Tuesday, March 6, 2007

Indian Express

Some Singur slips


Saubhik Chakrabarti

They came marching, banners and kurtas flapping. The legends on the banners were disappointing, though. “Farm land for farmers, not Tatas” — come on guys, you can do better, Bengal has a wonderful tradition of intelligent political invective. The police met the marchers. A cop addressed them via a PA system that demonstrated some equipment upgrades have happened in the West Bengal police. Shortly, there were songs, synchronized clapping, and a properly scuffed and sturdy Spanish guitar providing musical value addition. Enter Arundhati Roy, as always self-assured, clear, and when she felt necessary, caustic — made-for-television radical commentary, although of course her stage is bigger. Cut to a CPM meeting, Jyoti Basu looking phlegmatic — has he ever looked anything else? — the Karats at ease and Buddhadev Bhattacharjee animated. Cut to Bhattacharjee and Ratan Tata, smiling and nodding.

I liked CNN-IBN’s montage. Singur’s national profile is set to get bigger; Ms Roy’s visit is an indication. Which is why it would be entirely to television news channels’ advantage if they allow the cool breeze of reason to fan brows rendered warm by the demands of dramatic reportage.

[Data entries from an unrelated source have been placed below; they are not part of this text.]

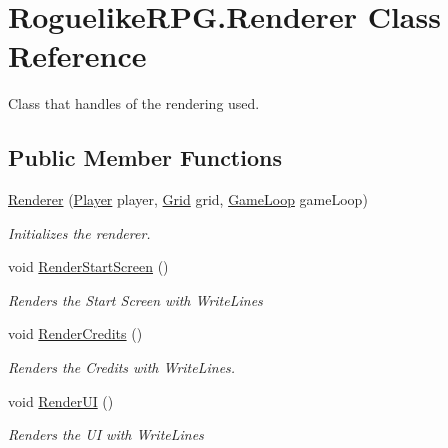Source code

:\hypertarget{class_roguelike_r_p_g_1_1_renderer}{}\section{Roguelike\+R\+P\+G.\+Renderer Class Reference}
\label{class_roguelike_r_p_g_1_1_renderer}


Class that handles of the rendering used.  


\subsection*{Public Member Functions}
\begin{DoxyCompactItemize}
\item 
\mbox{\hyperlink{class_roguelike_r_p_g_1_1_renderer_a398c2192581cc61abc4ad6a0299cab96}{Renderer}} (\mbox{\hyperlink{class_roguelike_r_p_g_1_1_player}{Player}} player, \mbox{\hyperlink{class_roguelike_r_p_g_1_1_grid}{Grid}} grid, \mbox{\hyperlink{class_roguelike_r_p_g_1_1_game_loop}{Game\+Loop}} game\+Loop)
\begin{DoxyCompactList}\small\item\em Initializes the renderer. \end{DoxyCompactList}\item 
void \mbox{\hyperlink{class_roguelike_r_p_g_1_1_renderer_a271d86335afd2b6ef8c2ca673baecb21}{Render\+Start\+Screen}} ()
\begin{DoxyCompactList}\small\item\em Renders the Start Screen with Write\+Line\textquotesingle{}s \end{DoxyCompactList}\item 
void \mbox{\hyperlink{class_roguelike_r_p_g_1_1_renderer_a6d07f00e8ed8c9d2897a24630a0a353c}{Render\+Credits}} ()
\begin{DoxyCompactList}\small\item\em Renders the Credits with Write\+Line\textquotesingle{}s. \end{DoxyCompactList}\item 
void \mbox{\hyperlink{class_roguelike_r_p_g_1_1_renderer_a74f7f40cef19e77afac474d526df9e43}{Render\+UI}} ()
\begin{DoxyCompactList}\small\item\em Renders the UI with Write\+Line\textquotesingle{}s \end{DoxyCompactList}\end{DoxyCompactItemize}


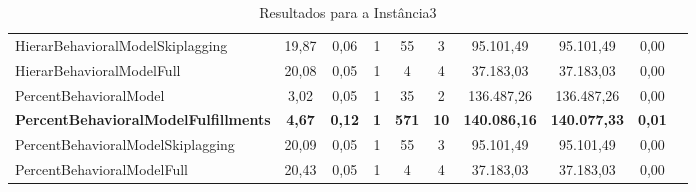 \begin{table}[H]
{\begin{tabular}{lccccccccc}
            HierarBehavioralModelSkiplagging & 19,87 & 0,06 & 1 & 55 & 3 & 95.101,49 & 95.101,49 & 0,00 \\ 
            HierarBehavioralModelFull & 20,08 & 0,05 & 1 & 4 & 4 & 37.183,03 & 37.183,03 & 0,00 \\ 
            PercentBehavioralModel & 3,02 & 0,05 & 1 & 35 & 2 & 136.487,26 & 136.487,26 & 0,00 \\ 
            \textbf{PercentBehavioralModelFulfillments} & \textbf{4,67} & \textbf{0,12} & \textbf{1} &\textbf{571} &\textbf{10} & \textbf{140.086,16} &\textbf{140.077,33 }&\textbf{0,01} \\ 
            PercentBehavioralModelSkiplagging & 20,09 & 0,05 & 1 & 55 & 3 & 95.101,49 & 95.101,49 & 0,00 \\ 
            PercentBehavioralModelFull & 20,43 & 0,05 & 1 & 4 & 4 & 37.183,03 & 37.183,03 & 0,00 \\ \hline
        \end{tabular}%
    }
    \caption{Resultados para a Instância3}
    \label{tab:resultado_instancia3}
\end{table}


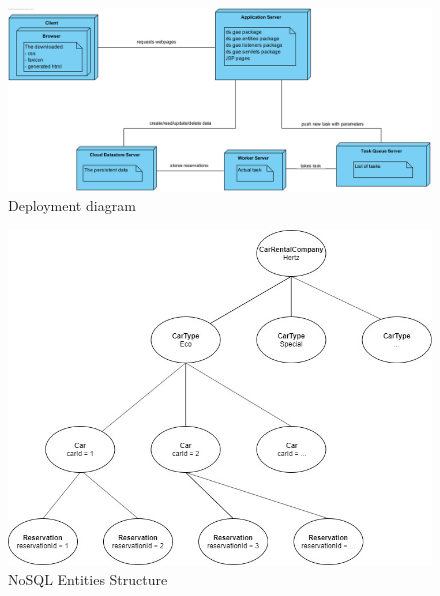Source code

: \documentclass{ds-report}
\begin{document}
	
	
	
	
	
		\clearpage

\begin{figure}
  \includegraphics[width=\linewidth]{GAE_opdracht_2_deployment.png}
  \caption{Deployment diagram}
  \label{fig:deployment_diagram}
\end{figure}	

\begin{figure}
  \includegraphics[width=\linewidth]{GAE_opdracht_2_structure.jpg}
  \caption{NoSQL Entities Structure}
  \label{fig:structure}
\end{figure}

	
	\clearpage


	
\end{document}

CNN-IBN said the gherao of the CPM’s national HQ over Singur would bring the party a bad name — protestors called the CPM “bourgeois”. Believe me, CPM leaders who matter are not shaken at the prospect of being called bourgeois. They are cleverer than that — you have to understand that to understand how they will react as the Singur story develops.

NDTV, reporting on a Naxalite-sponsored ransacking of a Tata auto showroom in Kolkata - remember, private property is the root of all evil - said the violent protest was symbolic of the furious opposition in the state to the Tata plant. “Furious opposition” is a big claim. Some wayward children of Marxism plus Mamata Banerjee plus professional protestors do not a furious opposition make. Is general public opinion in Bengal demonstrably divided and are Singur skeptics in a majority? Till you know that, adjectival moderation is desirable.

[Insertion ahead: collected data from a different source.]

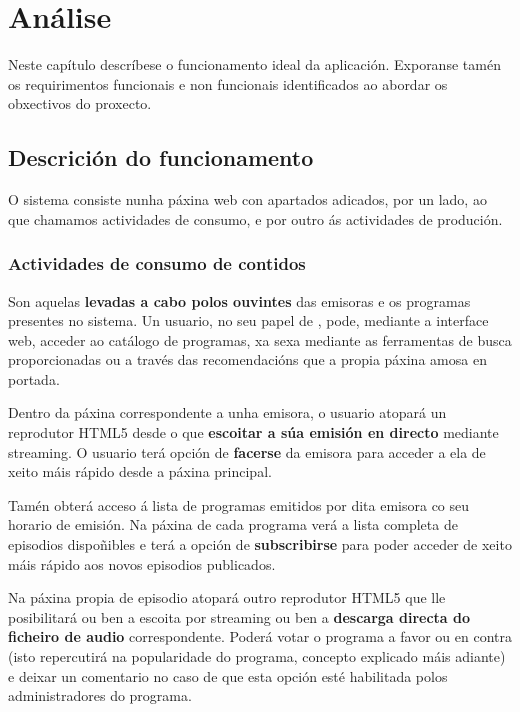 \chapter[Análise]{
  \label{chp:analise}
  Análise
}
\minitoc
\newpage

Neste capítulo descríbese o funcionamento ideal da aplicación. Exporanse tamén os requirimentos funcionais e non funcionais identificados ao abordar os obxectivos do proxecto. 

\section{Descrición do funcionamento}

O sistema consiste nunha páxina web con apartados adicados, por un lado, ao que chamamos actividades de consumo, e por outro ás actividades de produción.

\subsection{Actividades de consumo de contidos}

Son aquelas \textbf{levadas a cabo polos ouvintes} das emisoras e os programas presentes no sistema. Un usuario, no seu papel de , pode, mediante a interface web, acceder ao catálogo de programas, xa sexa mediante as ferramentas de busca proporcionadas ou a través das recomendacións que a propia páxina amosa en portada.

Dentro da páxina correspondente a unha emisora, o usuario atopará un reprodutor HTML5 desde o que \textbf{escoitar a súa emisión en directo} mediante streaming. O usuario terá opción de \textbf{facerse } da emisora para acceder a ela de xeito máis rápido desde a páxina principal.

Tamén obterá acceso á lista de programas emitidos por dita emisora co seu horario de emisión. Na páxina de cada programa verá a lista completa de episodios dispoñibles e terá a opción de \textbf{subscribirse} para poder acceder de xeito máis rápido aos novos episodios publicados.

Na páxina propia de episodio atopará outro reprodutor HTML5 que lle posibilitará ou ben a escoita por streaming ou ben a \textbf{descarga directa do ficheiro de audio} correspondente. Poderá votar o programa a favor ou en contra (isto repercutirá na popularidade do programa, concepto explicado máis adiante) e deixar un comentario no caso de que esta opción esté habilitada polos administradores do programa.


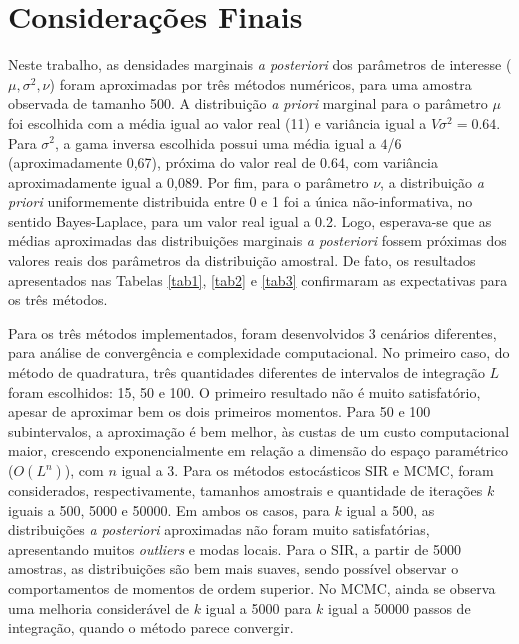 \section{Considerações Finais}\label{consfin}


Neste trabalho, as densidades marginais \textit{a posteriori} dos parâmetros de interesse ($\mu, \sigma^2, \nu$) foram aproximadas por três métodos numéricos, para uma amostra observada de tamanho 500. A distribuição \textit{a priori} marginal para o parâmetro $\mu$ foi escolhida com a média igual ao valor real (11) e variância igual a $V\sigma^2 = 0.64$. Para $\sigma^2$, a gama inversa escolhida possui uma média igual a $4$/$6$ (aproximadamente 0,67), próxima do valor real de 0.64, com variância aproximadamente igual a 0,089. Por fim, para o parâmetro $\nu$, a distribuição \textit{a priori} uniformemente distribuida entre 0 e 1 foi a única não-informativa, no sentido Bayes-Laplace, para um valor real igual a 0.2. Logo, esperava-se que as médias aproximadas das distribuições marginais \textit{a posteriori} fossem próximas dos valores reais dos parâmetros da distribuição amostral. De fato, os resultados apresentados nas Tabelas \ref{tab1}, \ref{tab2} e \ref{tab3} confirmaram as expectativas para os três métodos.

Para os três métodos implementados, foram desenvolvidos 3 cenários diferentes, para análise de convergência e complexidade computacional. No primeiro caso, do método de quadratura, três quantidades diferentes de intervalos de integração $L$ foram escolhidos: 15, 50 e 100. O primeiro resultado não é muito satisfatório, apesar de aproximar bem os dois primeiros momentos. Para 50 e 100 subintervalos, a aproximação é bem melhor, às custas de um custo computacional maior, crescendo exponencialmente em relação a dimensão do espaço paramétrico ($O(L^n)$), com $n$ igual a 3. Para os métodos estocásticos SIR e MCMC, foram considerados, respectivamente, tamanhos amostrais e quantidade de iterações $k$ iguais a 500, 5000 e 50000. Em ambos os casos, para $k$ igual a 500, as distribuições \textit{a posteriori} aproximadas não foram muito satisfatórias, apresentando muitos \textit{outliers} e modas locais. Para o SIR, a partir de 5000 amostras, as distribuições são bem mais suaves, sendo possível observar o comportamentos de momentos de ordem superior. No MCMC, ainda se observa uma melhoria considerável de $k$ igual a 5000 para $k$ igual a 50000 passos de integração, quando o método parece convergir.

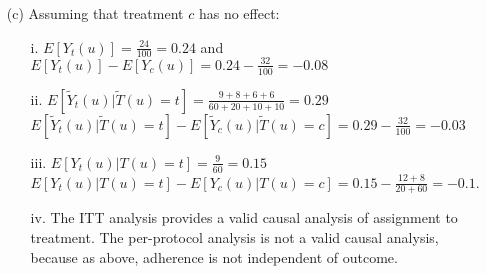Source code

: \documentclass[11pt,a4paper]{article}
\begin{document}
\begin{enumerate}
\item[(c)] Assuming that treatment $c$ has no effect:
\begin{enumerate}
\item[i.] $ E[Y_t(u)]= \frac{24}{100}=0.24$ and 
 $E[Y_t(u)]-E[Y_c(u)]= 0.24-\frac{32}{100}=-0.08 $
\item[ii.] $E[\tilde{Y}_t(u)|\tilde{T}(u)=t]= \frac{9+8+6+6}{60+20+10+10}=0.29 $ \\
 $E[\tilde{Y}_t(u)|\tilde{T}(u)=t]-E[\tilde{Y}_c(u)|\tilde{T}(u)=c]= 0.29-\frac{32}{100}=-0.03$
\item[iii.] $E[Y_t(u)|T(u)=t]=\frac{9}{60}=0.15$ \\
$E[Y_t(u)|T(u)=t]-E[Y_c(u)|T(u)=c]=0.15-\frac{12+8}{20+60}=-0.1$.
\item[iv.] The ITT analysis provides a valid causal analysis of assignment to treatment. The per-protocol analysis is not a valid causal analysis, because as above, adherence is not independent of outcome.

\end{enumerate}

\end{enumerate}
\end{document}
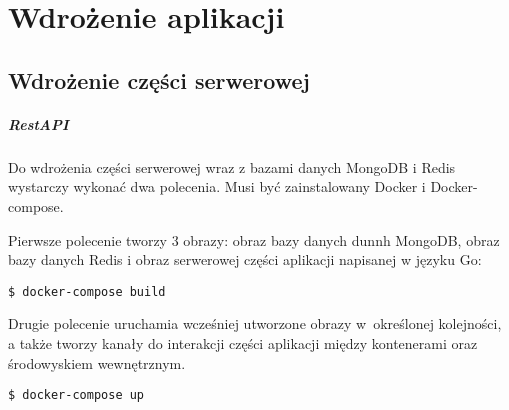 \chapter{Wdrożenie aplikacji}
\section{Wdrożenie części serwerowej}
\paragraph{RestAPI}

Do wdrożenia części serwerowej wraz z bazami danych MongoDB i Redis wystarczy wykonać dwa polecenia.
Musi być zainstalowany Docker i Docker-compose.

Pierwsze polecenie tworzy 3 obrazy: obraz bazy danych dunnh MongoDB, obraz bazy danych Redis i obraz serwerowej części aplikacji napisanej w języku Go:

\texttt{\$ docker-compose build}

Drugie polecenie uruchamia wcześniej utworzone obrazy w~określonej kolejności, a także tworzy kanały do interakcji części aplikacji między kontenerami oraz środowyskiem wewnętrznym.

\texttt{\$ docker-compose up}

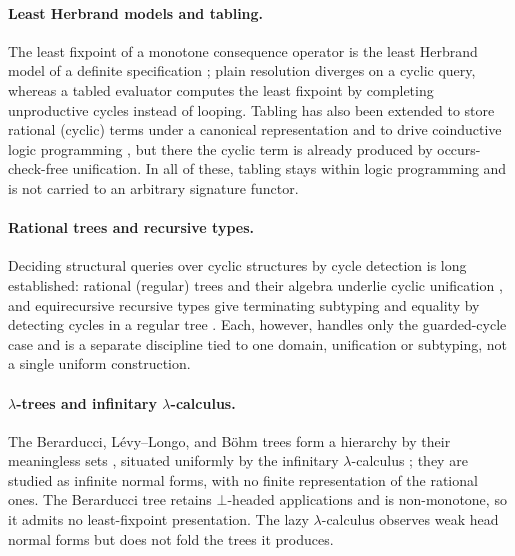 \paragraph{Least Herbrand models and tabling.}
The least fixpoint of a monotone consequence operator is the least Herbrand
model of a definite specification ; plain resolution diverges on a cyclic
query, whereas a tabled evaluator  computes the least fixpoint by
completing unproductive cycles instead of looping. Tabling has also been extended to store rational
(cyclic) terms under a canonical representation and to drive coinductive logic programming
, but there the cyclic term is already produced by occurs-check-free
unification. In all of these, tabling stays within logic programming and is not carried to an arbitrary
signature functor.

\paragraph{Rational trees and recursive types.}
Deciding structural queries over cyclic structures by cycle detection is long established: rational
(regular) trees and their algebra  underlie cyclic unification
, and equirecursive recursive types give terminating subtyping and equality by
detecting cycles in a regular tree . Each, however, handles
only the guarded-cycle case and is a separate discipline tied to one domain, unification or subtyping,
not a single uniform construction.

\paragraph{$\lambda$-trees and infinitary $\lambda$-calculus.}
The Berarducci, L\'evy--Longo, and B\"ohm trees form a hierarchy by their meaningless sets
, situated uniformly by the infinitary
$\lambda$-calculus ; they are studied as infinite normal forms,
with no finite representation of the rational ones. The Berarducci tree retains $\bot$-headed
applications and is non-monotone, so it admits no least-fixpoint presentation. The lazy
$\lambda$-calculus  observes weak head normal forms but does not fold the trees
it produces.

NDTV again, analysing the protest, saying if one strips away all the layers, Singur is a battle between industry and agriculture and that the war is being fought all over the country. It is? Battle or war between industry and agriculture is not a small thing. Singur and some other parts of the country are witnessing disputes over compensation and rehabilitation. These are important disputes. But if agriculture were truly battling industry, a huge majority of Singur farmers wouldn’t have accepted the compensation package. And were a countrywide hammer versus sickle war being fought, we would have heard about it - on TV.

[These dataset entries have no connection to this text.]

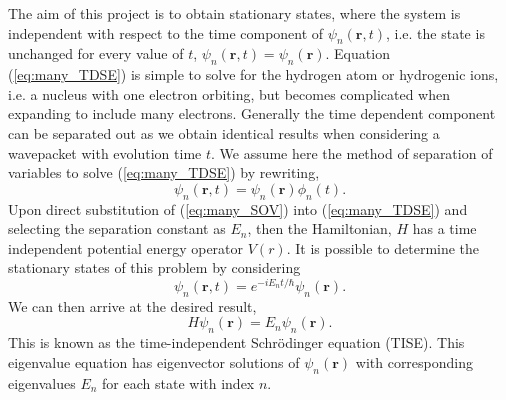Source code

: The aim of this project is to obtain stationary states, where the system is independent with respect to the time component of $\psi_n(\boldsymbol{r},t)$, i.e. the state is unchanged for every value of $t$, $\psi_n(\boldsymbol{r},t) =\psi_n(\boldsymbol{r})$. Equation (\ref{eq:many_TDSE}) is simple to solve for the hydrogen atom or hydrogenic ions, i.e. a nucleus with one electron orbiting, but becomes complicated when expanding to include many electrons. Generally the time dependent component can be separated out as we obtain identical results when considering a wavepacket with evolution time $t$. We assume here the method of separation of variables to solve (\ref{eq:many_TDSE}) by rewriting,
	\begin{equation}\label{eq:many_SOV}
	\psi_n(\boldsymbol{r},t)=\psi_n(\boldsymbol{r})\phi_n(t).
	\end{equation}
Upon direct substitution of (\ref{eq:many_SOV}) into (\ref{eq:many_TDSE}) and selecting the separation constant as $E_n$, then the Hamiltonian, $H$ has a time independent potential energy operator $V(r)$. It is possible to determine the stationary states of this problem by considering
	\begin{equation}\label{eq:many_TDwave}
	\psi_n(\boldsymbol{r},t)=e^{-iE_nt/\hbar}\psi_n(\boldsymbol{r}).
	\end{equation}
We can then arrive at the desired result,
	\begin{equation}\label{eq:many_TISE}
	H\psi_n(\boldsymbol{r})=E_n\psi_n(\boldsymbol{r}).
	\end{equation}
This is known as the time-independent Schr\"{o}dinger equation (TISE). This eigenvalue equation has eigenvector solutions of $\psi_n(\boldsymbol{r})$ with corresponding eigenvalues $E_n$ for each state with index $n$.

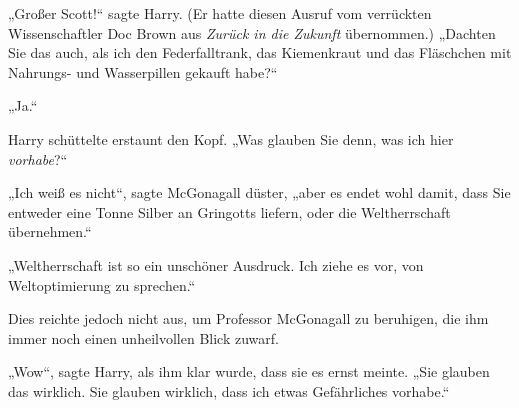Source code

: „Großer Scott!“ sagte Harry. (Er hatte diesen Ausruf vom verrückten Wissenschaftler Doc Brown aus \emph{Zurück in die Zukunft} übernommen.)
„Dachten Sie das auch, als ich den Federfalltrank, das Kiemenkraut und das Fläschchen mit Nahrungs- und Wasserpillen gekauft habe?“%

„Ja.“

Harry schüttelte erstaunt den Kopf.
„Was glauben Sie denn, was ich hier \emph{vorhabe}?“

„Ich weiß es nicht“, sagte McGonagall düster, „aber es endet wohl damit, dass Sie entweder eine Tonne Silber an Gringotts liefern, oder die Weltherrschaft übernehmen.“

„Weltherrschaft ist so ein unschöner Ausdruck. Ich ziehe es vor, von Weltoptimierung zu sprechen.“

Dies reichte jedoch nicht aus, um Professor McGonagall zu beruhigen, die ihm immer noch einen unheilvollen Blick zuwarf.

„Wow“, sagte Harry, als ihm klar wurde, dass sie es ernst meinte.
„Sie glauben das wirklich. Sie glauben wirklich, dass ich etwas Gefährliches vorhabe.“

CNN-IBN, making a relevant point about the CPM and its political relationship with the peasantry, found irony in the confrontation between the party and the farmer because sharecroppers were given ownership rights under Operation Barga. Sharecroppers were in fact given tenancy rights. This is not a quibble. In the context of agrarian reform, the difference between ownership and tenancy rights is big enough to host several car manufacturing plants.

All of the above, I realise, can be called quibbles. But Singur may become a political-economic test case for all sorts of reasons for all sorts of people. TV news will be right there. Getting it right can’t do it any harm.